Apesar de ciente de que a investigação é sobre o Pan de 2023 já que, no próprio depoimento afirmou que as denunciantes assinaram contrato para a disputa do evento, Cossi afirmou que, "em relação a denúncia de influência indevida por conta de Jennifer ser integrante da CBDEL, houve flagrante equívoco das denunciantes em utilizar um evento de 2022, campeonato de PUBG vencido pela Storm no Pan de 2022 na Argentina. Ou seja, outro jogo diverso da modalidade disputada pelas denunciantes e em outro ano para insinuar que houve dirigismo nos resultados das disputas".

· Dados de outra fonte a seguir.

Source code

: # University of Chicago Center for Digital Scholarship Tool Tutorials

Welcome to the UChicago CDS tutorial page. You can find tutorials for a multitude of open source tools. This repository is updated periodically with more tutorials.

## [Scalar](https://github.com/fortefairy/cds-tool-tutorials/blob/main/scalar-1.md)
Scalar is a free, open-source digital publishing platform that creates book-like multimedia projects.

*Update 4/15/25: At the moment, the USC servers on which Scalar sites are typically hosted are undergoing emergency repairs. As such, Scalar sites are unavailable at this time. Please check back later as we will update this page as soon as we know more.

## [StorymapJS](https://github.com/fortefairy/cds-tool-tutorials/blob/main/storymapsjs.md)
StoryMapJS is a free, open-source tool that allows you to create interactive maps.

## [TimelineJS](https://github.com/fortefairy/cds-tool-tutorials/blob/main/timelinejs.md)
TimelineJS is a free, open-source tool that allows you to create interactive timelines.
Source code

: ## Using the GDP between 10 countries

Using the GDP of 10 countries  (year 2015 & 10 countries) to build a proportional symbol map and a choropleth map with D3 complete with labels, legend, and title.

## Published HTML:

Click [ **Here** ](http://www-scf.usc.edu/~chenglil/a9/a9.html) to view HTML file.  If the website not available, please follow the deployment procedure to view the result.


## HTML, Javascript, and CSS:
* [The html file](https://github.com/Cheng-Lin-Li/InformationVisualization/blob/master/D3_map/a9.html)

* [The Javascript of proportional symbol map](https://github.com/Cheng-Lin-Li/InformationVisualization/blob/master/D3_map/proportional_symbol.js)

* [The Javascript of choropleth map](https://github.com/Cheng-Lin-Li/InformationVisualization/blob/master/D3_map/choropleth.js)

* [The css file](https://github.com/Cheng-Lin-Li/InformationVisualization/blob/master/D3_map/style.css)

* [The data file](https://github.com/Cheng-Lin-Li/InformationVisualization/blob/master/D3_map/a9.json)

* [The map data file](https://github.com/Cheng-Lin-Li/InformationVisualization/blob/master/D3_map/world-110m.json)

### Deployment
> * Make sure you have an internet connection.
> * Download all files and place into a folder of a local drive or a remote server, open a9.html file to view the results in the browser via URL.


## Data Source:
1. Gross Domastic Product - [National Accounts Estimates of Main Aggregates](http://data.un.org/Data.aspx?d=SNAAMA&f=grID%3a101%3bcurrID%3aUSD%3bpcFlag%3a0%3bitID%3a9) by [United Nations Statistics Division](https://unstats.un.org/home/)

Porém, conversas obtidas pela reportagem na época, mostram que Souza, em 27 de abril entrou em contato com uma das integrantes da God Genesis a fim de saber se a line toparia mudar de organização para disputar a seletiva do Pan 2023 pela Storm. Mas foi da própria jogadora que Souza soube que a atleta era da God Genesis.

Ainda na conversa com a atleta da God Genesis, Souza mostrou uma planilha com as vagas que cada região das Américas tinha para o mundial da IESF, além das datas da seletiva brasileira referente a segunda convocação - informação esta que, também em 27 de abril, as jogadoras da God Genesis questionaram à Witter e Torok, mas não tiveram resposta.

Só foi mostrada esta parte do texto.